Stored data entries:
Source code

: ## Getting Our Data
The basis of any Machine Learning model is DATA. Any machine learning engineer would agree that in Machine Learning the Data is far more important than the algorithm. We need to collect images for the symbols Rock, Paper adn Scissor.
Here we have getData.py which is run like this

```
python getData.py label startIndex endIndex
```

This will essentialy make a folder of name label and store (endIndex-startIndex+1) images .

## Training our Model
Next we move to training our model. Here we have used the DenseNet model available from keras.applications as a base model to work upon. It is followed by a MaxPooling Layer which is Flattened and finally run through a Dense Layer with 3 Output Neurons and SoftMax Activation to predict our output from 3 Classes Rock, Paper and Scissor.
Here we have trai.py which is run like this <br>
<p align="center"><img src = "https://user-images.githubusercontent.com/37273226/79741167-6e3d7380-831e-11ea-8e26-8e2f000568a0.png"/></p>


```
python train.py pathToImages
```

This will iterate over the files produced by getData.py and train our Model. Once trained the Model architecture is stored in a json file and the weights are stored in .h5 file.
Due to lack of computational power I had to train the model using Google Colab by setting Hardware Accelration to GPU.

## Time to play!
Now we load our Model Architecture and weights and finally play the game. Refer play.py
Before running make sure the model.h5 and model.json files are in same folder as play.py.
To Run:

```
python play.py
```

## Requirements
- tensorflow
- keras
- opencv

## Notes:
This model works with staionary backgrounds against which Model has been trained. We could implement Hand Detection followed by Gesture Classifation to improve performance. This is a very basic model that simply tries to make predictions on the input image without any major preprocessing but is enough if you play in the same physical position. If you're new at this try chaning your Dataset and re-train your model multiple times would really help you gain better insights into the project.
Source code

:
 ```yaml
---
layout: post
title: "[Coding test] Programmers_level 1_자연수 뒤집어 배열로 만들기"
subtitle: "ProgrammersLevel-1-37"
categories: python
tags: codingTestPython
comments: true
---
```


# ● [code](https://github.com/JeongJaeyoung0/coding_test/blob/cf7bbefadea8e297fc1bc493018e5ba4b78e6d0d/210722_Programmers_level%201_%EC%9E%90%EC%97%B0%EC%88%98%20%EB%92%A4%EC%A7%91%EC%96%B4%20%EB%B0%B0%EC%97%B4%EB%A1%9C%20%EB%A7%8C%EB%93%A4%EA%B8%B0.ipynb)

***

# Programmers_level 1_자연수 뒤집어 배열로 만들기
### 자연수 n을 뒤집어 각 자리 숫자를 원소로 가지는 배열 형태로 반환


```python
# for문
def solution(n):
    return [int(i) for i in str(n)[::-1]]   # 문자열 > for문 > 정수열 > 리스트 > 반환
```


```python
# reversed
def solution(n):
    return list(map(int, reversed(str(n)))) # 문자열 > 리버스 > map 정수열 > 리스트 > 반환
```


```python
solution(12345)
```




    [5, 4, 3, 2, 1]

How to complete this task:
What is needed is every line from the beginning of the data up to and including the line with "## Training our Model", given again word for word.

Your response:
Source code

: ## Getting Our Data
The basis of any Machine Learning model is DATA. Any machine learning engineer would agree that in Machine Learning the Data is far more important than the algorithm. We need to collect images for the symbols Rock, Paper adn Scissor.
Here we have getData.py which is run like this

```
python getData.py label startIndex endIndex
```

This will essentialy make a folder of name label and store (endIndex-startIndex+1) images .

## Training our Model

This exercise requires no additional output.